◆ **Records supplied**
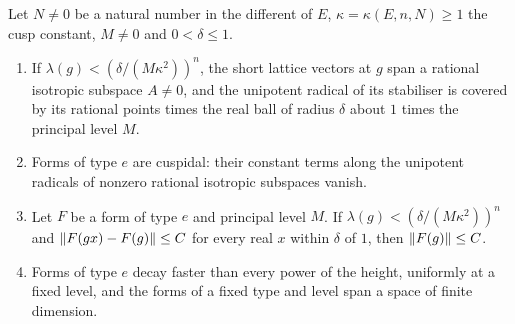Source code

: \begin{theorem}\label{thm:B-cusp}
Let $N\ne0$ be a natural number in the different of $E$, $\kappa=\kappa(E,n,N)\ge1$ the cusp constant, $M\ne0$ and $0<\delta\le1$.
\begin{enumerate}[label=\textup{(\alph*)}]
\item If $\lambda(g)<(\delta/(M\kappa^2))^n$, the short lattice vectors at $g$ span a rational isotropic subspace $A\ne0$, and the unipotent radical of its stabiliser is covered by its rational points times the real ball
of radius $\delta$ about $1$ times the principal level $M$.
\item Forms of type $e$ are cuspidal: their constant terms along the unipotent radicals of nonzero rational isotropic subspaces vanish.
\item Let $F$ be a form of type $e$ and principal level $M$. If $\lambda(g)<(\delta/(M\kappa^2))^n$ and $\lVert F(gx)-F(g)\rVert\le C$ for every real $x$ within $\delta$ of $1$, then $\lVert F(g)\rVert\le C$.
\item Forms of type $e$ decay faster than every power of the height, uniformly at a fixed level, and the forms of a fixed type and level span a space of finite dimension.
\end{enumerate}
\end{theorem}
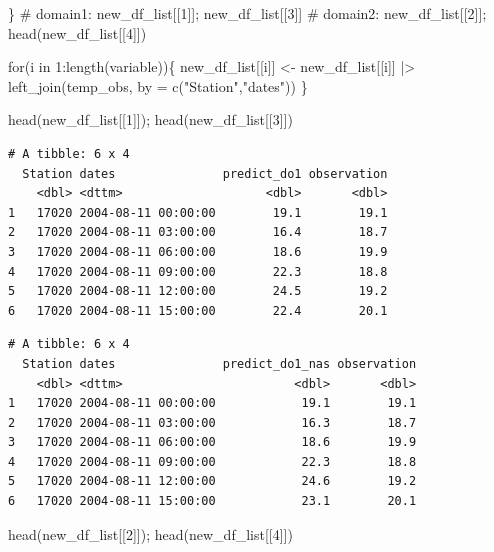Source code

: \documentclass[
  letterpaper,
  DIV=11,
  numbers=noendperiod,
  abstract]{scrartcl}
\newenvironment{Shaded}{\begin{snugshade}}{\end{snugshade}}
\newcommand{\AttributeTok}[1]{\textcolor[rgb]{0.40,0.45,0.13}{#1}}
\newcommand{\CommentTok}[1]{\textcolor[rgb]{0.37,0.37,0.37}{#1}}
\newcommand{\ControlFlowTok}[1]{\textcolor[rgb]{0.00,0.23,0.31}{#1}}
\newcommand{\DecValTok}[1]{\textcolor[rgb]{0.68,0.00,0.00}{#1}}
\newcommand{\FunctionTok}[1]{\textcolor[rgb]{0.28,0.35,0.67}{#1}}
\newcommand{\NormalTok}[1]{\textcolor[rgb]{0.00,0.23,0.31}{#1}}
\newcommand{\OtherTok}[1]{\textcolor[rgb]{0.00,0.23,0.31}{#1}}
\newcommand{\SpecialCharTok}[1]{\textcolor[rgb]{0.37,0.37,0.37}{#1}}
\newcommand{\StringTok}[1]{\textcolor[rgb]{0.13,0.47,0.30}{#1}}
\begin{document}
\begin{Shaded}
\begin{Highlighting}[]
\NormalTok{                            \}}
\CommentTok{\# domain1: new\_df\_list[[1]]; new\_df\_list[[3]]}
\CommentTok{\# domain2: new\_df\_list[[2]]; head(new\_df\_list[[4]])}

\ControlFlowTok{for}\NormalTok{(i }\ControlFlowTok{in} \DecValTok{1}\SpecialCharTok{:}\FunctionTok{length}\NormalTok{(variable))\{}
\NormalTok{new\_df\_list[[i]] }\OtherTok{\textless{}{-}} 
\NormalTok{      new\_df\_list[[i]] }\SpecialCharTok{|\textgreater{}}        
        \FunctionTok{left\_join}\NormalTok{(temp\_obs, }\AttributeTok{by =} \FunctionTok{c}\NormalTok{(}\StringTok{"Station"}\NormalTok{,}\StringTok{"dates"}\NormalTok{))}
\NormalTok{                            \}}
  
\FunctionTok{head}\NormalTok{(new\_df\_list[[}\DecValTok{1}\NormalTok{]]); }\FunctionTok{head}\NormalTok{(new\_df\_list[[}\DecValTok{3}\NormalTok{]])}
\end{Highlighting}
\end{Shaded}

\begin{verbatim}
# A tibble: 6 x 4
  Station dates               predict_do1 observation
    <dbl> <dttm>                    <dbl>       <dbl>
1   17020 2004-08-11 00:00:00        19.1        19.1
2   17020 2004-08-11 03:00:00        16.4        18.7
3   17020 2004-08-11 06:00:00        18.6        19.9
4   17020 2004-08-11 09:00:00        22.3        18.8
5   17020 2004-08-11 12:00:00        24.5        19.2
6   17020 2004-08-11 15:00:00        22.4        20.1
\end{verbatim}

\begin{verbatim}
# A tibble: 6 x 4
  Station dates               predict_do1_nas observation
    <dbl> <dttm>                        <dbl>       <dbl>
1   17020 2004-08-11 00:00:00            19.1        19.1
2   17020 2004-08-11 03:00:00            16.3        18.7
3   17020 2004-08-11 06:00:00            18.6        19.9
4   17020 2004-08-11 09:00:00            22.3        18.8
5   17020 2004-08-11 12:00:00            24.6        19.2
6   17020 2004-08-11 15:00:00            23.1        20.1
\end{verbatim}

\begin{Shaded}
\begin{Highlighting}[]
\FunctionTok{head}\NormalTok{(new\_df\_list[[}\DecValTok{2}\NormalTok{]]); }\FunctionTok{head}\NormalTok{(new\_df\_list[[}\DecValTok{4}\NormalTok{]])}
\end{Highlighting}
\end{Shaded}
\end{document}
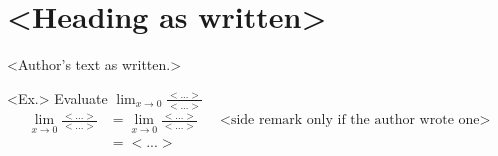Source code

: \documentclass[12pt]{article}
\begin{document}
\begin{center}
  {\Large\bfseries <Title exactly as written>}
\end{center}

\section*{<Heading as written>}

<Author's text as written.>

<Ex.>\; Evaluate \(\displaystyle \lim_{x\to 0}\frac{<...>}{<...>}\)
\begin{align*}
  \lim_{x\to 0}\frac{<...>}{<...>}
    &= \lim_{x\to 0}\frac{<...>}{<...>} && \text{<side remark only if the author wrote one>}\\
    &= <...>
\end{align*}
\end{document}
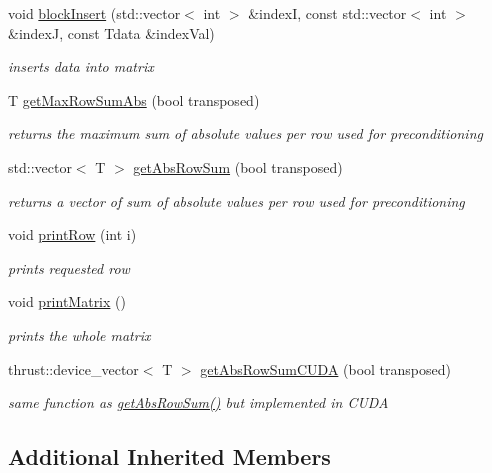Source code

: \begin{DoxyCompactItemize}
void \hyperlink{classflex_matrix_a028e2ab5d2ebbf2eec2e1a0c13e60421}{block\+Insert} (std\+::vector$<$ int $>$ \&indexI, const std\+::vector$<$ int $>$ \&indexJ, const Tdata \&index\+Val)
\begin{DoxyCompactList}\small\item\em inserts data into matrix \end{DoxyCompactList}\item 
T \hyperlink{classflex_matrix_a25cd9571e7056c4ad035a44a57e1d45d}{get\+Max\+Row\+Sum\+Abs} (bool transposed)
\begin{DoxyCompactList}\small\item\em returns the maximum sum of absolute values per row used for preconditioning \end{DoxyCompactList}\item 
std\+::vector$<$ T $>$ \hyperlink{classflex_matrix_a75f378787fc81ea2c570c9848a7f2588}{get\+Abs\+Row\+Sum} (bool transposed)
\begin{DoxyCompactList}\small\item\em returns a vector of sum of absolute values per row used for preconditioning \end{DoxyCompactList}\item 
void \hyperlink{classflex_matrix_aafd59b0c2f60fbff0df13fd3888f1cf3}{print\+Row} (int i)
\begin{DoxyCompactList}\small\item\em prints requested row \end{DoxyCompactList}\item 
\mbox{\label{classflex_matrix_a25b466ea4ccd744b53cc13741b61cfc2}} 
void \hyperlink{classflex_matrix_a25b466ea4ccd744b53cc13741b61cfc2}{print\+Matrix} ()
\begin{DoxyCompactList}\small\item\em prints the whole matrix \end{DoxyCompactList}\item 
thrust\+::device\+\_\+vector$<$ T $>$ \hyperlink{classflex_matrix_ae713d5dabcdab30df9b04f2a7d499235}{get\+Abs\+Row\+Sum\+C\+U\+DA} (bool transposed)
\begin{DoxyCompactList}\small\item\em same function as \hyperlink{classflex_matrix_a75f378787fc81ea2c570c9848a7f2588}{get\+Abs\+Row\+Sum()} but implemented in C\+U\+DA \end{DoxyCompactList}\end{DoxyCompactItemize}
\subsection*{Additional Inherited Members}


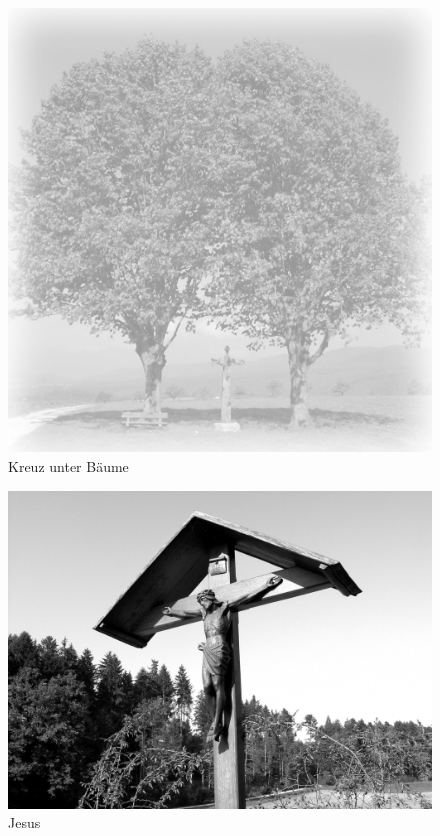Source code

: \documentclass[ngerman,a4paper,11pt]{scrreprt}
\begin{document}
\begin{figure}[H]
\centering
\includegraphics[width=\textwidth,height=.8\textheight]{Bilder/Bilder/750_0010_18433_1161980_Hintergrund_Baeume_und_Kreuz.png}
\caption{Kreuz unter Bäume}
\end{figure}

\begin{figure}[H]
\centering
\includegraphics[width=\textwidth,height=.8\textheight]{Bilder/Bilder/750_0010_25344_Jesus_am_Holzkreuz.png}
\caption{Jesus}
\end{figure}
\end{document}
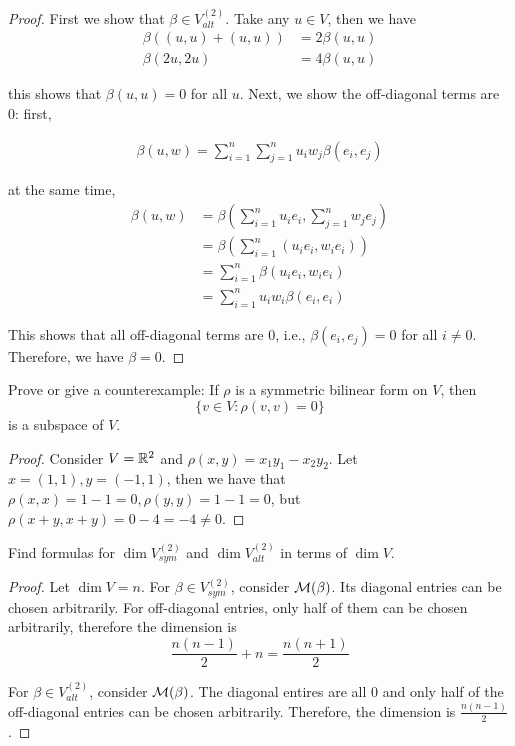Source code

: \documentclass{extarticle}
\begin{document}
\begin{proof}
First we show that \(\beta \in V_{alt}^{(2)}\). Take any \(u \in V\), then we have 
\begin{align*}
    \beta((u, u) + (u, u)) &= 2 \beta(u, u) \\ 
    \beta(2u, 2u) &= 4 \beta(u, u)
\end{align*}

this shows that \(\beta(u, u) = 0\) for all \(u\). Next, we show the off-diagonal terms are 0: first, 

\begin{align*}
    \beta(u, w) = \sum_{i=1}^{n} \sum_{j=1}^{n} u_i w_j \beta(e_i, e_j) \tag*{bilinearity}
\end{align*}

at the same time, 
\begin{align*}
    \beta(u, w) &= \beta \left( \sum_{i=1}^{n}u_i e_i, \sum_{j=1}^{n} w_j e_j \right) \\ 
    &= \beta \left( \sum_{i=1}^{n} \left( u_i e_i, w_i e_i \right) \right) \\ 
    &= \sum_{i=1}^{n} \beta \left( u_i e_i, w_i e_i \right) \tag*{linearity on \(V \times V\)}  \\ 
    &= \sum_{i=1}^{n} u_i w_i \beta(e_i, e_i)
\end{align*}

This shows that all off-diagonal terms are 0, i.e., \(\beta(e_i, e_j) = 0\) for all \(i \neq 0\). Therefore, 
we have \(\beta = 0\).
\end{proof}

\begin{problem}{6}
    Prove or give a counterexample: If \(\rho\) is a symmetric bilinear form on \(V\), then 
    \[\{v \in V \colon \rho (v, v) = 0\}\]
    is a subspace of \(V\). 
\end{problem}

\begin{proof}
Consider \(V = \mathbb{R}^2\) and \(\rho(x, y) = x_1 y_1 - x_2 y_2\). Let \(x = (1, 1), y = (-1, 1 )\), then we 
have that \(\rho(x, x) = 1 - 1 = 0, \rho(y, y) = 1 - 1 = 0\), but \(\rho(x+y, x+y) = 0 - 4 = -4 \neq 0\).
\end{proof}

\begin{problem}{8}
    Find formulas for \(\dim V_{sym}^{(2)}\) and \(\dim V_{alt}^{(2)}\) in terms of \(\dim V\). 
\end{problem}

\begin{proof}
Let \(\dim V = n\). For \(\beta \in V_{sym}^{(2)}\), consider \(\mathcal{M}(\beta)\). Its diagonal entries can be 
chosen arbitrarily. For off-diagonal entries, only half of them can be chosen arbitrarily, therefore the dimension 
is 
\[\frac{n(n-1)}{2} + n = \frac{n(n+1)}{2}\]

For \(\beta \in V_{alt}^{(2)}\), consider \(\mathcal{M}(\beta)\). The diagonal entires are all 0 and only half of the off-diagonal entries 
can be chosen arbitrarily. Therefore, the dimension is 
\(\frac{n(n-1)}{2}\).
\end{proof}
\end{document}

◆ **Exercise directions**
Say again, exactly, only those lines of the records that run from the start through the line with "isotropic subspaces vanish.". Pictures are to be skipped.

◆ **Reply to the exercise**
Source code

: \begin{theorem}\label{thm:B-cusp}
Let $N\ne0$ be a natural number in the different of $E$, $\kappa=\kappa(E,n,N)\ge1$ the cusp constant, $M\ne0$ and $0<\delta\le1$.
\begin{enumerate}[label=\textup{(\alph*)}]
\item If $\lambda(g)<(\delta/(M\kappa^2))^n$, the short lattice vectors at $g$ span a rational isotropic subspace $A\ne0$, and the unipotent radical of its stabiliser is covered by its rational points times the real ball
of radius $\delta$ about $1$ times the principal level $M$.
\item Forms of type $e$ are cuspidal: their constant terms along the unipotent radicals of nonzero rational isotropic subspaces vanish.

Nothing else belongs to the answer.